This article was published 19/10/2024 (357 days ago), so information in it may no longer be current.
There’s a block of Dominion Street, from Ellice Avenue to St. Matthews Avenue, where, walking home, I used to inch in under the canopy of big elms and sigh with relief.
Two blocks above, Dominion from Sargent to Wellington, has been pretty much denuded, with five big elms left standing a year ago — now only four, and two due to be felled — casting little summer shade and no respite from spattering rain. Sargent to Ellice? Not that many more.
So crossing Ellice was a relief. Move in under the elms arching over both sidewalk and street, and you’d feel the temperature drop and the heat of the sun leave your skin. There was the sound of it, too, the light wind shifting the leaves, the patter of raindrops — the whole effect eased the day and the walk home into a different kind of place.

Russell Wangersky / FreePress
The last branch standing with leaves on the crown of a dying elm
Well, suddenly, that’s gone. Dutch elm disease has marched down the street, and that single block of Dominion lost, at last count, 24 trees in the last year, 16 of those in the last two months or so. You can still see the past on Google Street View: the last trip down Dominion by the Google car was in July 2015.
The present is far harsher: the stumps are still bright, wet, yellow and unweathered wood, with sap still pulsing up from the roots. The big equipment snatches down a whole elm, however large, in less than an hour. The chippers roar briefly, move on. The trees with orange dots marking their beetle infestation wait their turns, but not for long.
That block of houses is barefaced to the sun now — the sky is bigger and the houses, smaller — and the light is far harsher and less forgiving than it once was.
Respite, it isn’t any longer. And, I fear, most of Winnipeg’s elms will follow suit.
You may have guessed I have a thing for trees — I like their company. A copse of shaking-leaf aspens or a riverside klatch of poplars is always fine. Snugged in underneath overreaching, branch-tip-touching low spruce is like its own chapel. Even working my way through the maze of dead branches that is often the understorey of mature fir trees is something I find uniquely calming.
It makes this city a bit alien to me — and the province, too. The city has the formal boulevard trees and small patches of wilding in different corners, but not so much that you can lose yourself in the best kind of disordered trees. And so much of the ground outside the city is cleared and planted, with trees only in the occasional windrows and following the V-shaped dips of banks down to creeks and streams.
Farther north, into the boreal, it’s confusing again.
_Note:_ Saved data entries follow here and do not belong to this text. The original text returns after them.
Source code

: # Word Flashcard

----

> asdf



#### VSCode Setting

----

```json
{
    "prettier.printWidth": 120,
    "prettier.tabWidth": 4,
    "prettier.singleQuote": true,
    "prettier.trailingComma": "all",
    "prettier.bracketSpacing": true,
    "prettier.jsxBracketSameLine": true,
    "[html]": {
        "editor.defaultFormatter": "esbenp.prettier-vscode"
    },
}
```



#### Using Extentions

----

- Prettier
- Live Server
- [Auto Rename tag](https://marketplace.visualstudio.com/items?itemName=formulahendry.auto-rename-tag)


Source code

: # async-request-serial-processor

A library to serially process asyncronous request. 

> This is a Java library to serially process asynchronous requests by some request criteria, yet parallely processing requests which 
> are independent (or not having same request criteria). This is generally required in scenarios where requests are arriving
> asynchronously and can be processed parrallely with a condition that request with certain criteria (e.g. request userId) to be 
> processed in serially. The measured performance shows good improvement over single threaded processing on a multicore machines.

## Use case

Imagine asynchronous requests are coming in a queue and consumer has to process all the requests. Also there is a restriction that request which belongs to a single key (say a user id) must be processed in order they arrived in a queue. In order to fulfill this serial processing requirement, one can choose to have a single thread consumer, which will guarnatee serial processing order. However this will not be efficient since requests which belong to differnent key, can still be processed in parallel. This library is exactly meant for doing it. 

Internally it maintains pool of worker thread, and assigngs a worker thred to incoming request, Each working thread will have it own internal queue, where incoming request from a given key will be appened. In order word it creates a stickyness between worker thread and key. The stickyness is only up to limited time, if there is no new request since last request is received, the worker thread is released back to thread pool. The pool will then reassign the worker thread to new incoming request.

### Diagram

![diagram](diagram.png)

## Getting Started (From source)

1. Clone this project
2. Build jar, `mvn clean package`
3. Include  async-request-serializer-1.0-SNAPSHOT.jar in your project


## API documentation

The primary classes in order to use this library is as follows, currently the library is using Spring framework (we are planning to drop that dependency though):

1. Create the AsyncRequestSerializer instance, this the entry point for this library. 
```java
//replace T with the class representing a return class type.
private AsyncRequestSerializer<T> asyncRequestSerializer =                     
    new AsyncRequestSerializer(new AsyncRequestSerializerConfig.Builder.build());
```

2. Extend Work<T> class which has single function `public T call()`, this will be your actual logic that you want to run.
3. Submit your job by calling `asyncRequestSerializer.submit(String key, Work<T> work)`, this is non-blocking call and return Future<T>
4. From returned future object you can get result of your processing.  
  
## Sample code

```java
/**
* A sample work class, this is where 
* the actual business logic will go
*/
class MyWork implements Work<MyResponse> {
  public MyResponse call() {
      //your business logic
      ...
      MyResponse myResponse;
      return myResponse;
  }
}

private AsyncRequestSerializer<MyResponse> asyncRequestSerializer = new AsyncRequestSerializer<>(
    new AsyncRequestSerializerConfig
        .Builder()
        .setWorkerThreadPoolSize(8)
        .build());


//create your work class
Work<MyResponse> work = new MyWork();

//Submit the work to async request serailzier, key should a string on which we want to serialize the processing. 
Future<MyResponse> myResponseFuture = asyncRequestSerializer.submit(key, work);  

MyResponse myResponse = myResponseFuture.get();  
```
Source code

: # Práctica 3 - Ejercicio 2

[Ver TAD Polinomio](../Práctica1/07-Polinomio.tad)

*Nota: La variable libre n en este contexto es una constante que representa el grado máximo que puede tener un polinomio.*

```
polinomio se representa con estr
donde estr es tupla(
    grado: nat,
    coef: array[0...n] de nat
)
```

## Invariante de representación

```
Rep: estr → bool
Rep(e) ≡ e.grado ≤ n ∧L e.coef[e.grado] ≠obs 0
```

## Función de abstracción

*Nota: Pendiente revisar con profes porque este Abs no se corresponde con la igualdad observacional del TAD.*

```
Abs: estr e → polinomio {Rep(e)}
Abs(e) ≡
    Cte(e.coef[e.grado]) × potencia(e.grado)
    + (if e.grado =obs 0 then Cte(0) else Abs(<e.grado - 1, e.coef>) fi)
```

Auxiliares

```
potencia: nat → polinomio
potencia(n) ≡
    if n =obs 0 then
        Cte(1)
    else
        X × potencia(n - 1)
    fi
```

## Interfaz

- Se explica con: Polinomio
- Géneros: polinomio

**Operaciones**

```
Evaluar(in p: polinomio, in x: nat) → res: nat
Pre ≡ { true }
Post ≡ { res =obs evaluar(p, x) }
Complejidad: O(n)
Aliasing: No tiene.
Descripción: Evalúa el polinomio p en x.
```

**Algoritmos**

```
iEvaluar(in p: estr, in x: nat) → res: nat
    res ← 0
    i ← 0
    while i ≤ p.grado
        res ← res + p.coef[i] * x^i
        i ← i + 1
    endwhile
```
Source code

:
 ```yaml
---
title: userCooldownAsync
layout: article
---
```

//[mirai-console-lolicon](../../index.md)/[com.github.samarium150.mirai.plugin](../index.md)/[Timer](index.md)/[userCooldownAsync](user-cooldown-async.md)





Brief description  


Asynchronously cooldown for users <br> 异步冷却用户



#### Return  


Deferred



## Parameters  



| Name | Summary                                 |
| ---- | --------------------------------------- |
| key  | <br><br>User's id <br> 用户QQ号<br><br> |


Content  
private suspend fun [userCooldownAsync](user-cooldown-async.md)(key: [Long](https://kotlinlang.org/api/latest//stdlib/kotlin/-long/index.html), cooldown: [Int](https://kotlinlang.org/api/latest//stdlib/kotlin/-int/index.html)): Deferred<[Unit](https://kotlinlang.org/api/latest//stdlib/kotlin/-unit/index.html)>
Russell Wangersky / Free Press
Firs with dead branches knitted together
Burr oak is a new species to me, with its jagged, war-torn structure and haunted-house-yard scraggly branches. The sheer size of the well-rooted hardwoods are awe-inspiring — though my mind often jumps through the mathematical equations of how few trees would have to be cut to put up a true cord of firewood.
Cottonwood, round and smooth and with the black inverted eyebrow marks where branches sprouted off the trunks when the trees were small — they’re like seeing a different kind of tree trying out a not-completely-successful disguise.
But the wild maples seem familiar, even if birch and alder brush and softwoods are more my familiars.
Thing is, to me the trees still live on in a way in every bit of wood I use, whether it’s placing finished stair treads or framing something up, splitting firewood or going through my permanent collection of wood scraps as I look for the perfect small piece to do a job. (I have a three-foot long, one-by-one-inch piece of Douglas fir I keep just to look at the symmetry of its grain. Yes, I’m odd.)
And that’s the lingering tragedy of Winnipeg’s elms. The wood of the infected trees can’t even be used, unless it’s kiln dried to prevent new infections.
I know the big infected trees have to go. I know they will continue to be picked off one by one, a dozen here, then a dozen a block away. It’s a rearguard action now, one that’s been lost everywhere the disease has become well-established.
There may be single sentinels that somehow escape the beetle-and-fungus combination that starves the elms of water from within, but they will very much be in the minority. The mechanism is as simple as can be: bark beetles travel from infected tree to healthy tree, carrying spores of a fungus that kill by travelling with water through the tree’s vascular system. The tree reacts by creating plugs to stop the infection, but the process all moves too fast, and the ill-timed reaction helps to kill the tree instead of limiting the damage.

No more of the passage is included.